# Work item:
Only lines with the word "models" belong in the answer; copy them from the records below.

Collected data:
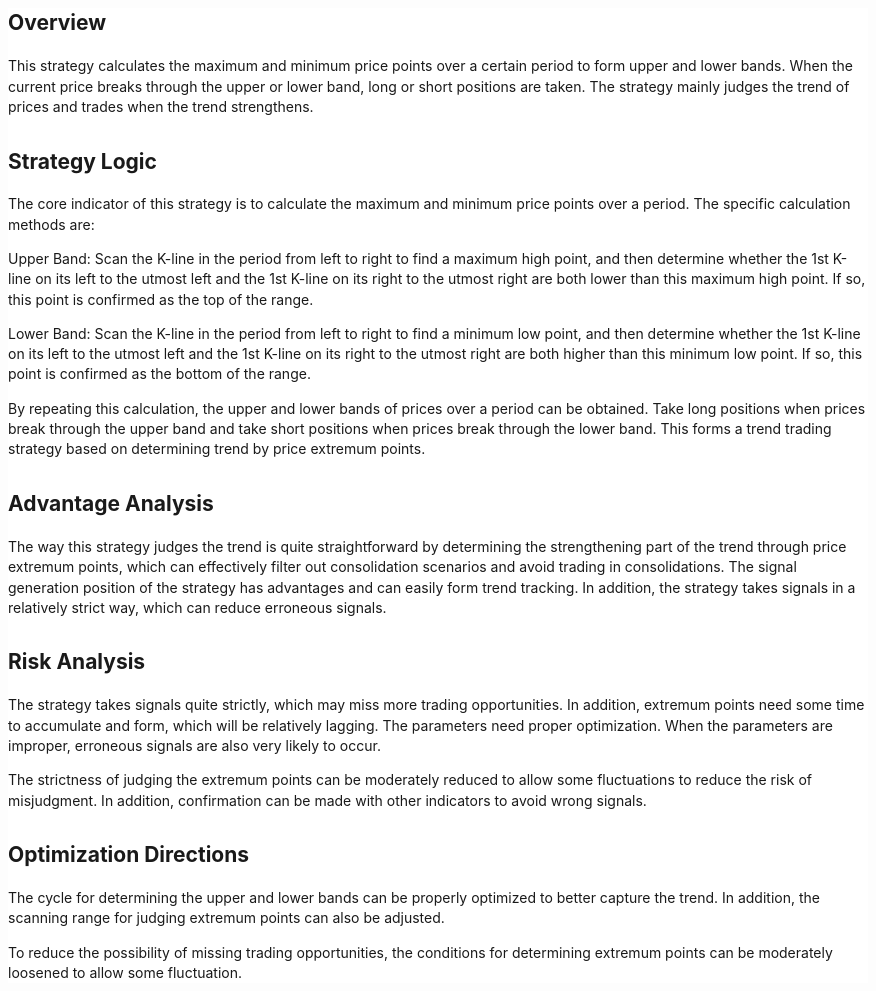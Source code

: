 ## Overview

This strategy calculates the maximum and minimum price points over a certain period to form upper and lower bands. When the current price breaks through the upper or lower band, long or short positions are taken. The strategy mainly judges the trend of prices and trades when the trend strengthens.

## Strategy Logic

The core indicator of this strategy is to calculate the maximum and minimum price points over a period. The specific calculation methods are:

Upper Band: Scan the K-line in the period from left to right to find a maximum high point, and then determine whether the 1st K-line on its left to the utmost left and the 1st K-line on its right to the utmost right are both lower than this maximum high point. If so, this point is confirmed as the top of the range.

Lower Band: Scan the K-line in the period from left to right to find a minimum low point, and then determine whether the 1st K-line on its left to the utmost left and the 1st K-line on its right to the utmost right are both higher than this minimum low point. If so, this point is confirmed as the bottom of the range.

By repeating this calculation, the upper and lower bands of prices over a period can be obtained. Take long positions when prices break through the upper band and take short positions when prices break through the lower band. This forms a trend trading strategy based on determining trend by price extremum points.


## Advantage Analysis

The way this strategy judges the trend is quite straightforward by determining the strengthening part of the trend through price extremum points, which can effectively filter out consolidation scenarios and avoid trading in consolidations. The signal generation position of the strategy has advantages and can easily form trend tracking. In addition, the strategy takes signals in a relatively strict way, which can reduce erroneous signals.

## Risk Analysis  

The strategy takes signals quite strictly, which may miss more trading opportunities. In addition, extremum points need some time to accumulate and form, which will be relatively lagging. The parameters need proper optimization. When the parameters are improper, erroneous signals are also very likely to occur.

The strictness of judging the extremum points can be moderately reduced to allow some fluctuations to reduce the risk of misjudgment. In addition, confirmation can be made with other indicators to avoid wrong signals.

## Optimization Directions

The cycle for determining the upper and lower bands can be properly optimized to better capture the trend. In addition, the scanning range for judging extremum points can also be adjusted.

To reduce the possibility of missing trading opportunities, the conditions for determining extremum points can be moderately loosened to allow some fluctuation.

...

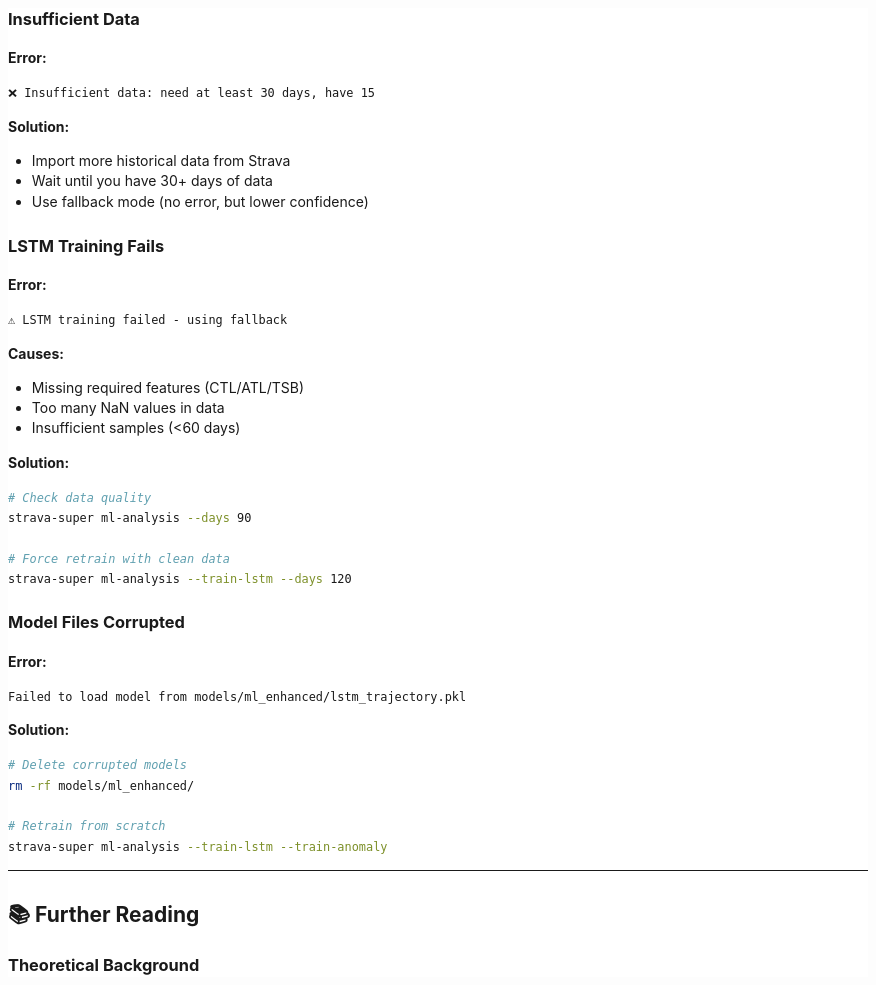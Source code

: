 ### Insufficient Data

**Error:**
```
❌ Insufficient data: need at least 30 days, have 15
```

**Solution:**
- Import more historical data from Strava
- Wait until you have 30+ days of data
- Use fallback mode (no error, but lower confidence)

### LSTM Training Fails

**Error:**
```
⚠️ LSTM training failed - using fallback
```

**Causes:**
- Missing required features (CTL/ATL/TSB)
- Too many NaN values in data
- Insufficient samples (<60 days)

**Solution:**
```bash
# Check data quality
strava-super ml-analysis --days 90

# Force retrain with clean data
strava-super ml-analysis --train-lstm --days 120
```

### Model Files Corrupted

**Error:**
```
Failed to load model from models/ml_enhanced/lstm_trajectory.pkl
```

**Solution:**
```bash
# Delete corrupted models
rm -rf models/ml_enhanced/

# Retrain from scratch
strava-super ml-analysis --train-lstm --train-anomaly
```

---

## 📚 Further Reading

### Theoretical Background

# Expected answer:
Failed to load model from models/ml_enhanced/lstm_trajectory.pkl
# Delete corrupted models
rm -rf models/ml_enhanced/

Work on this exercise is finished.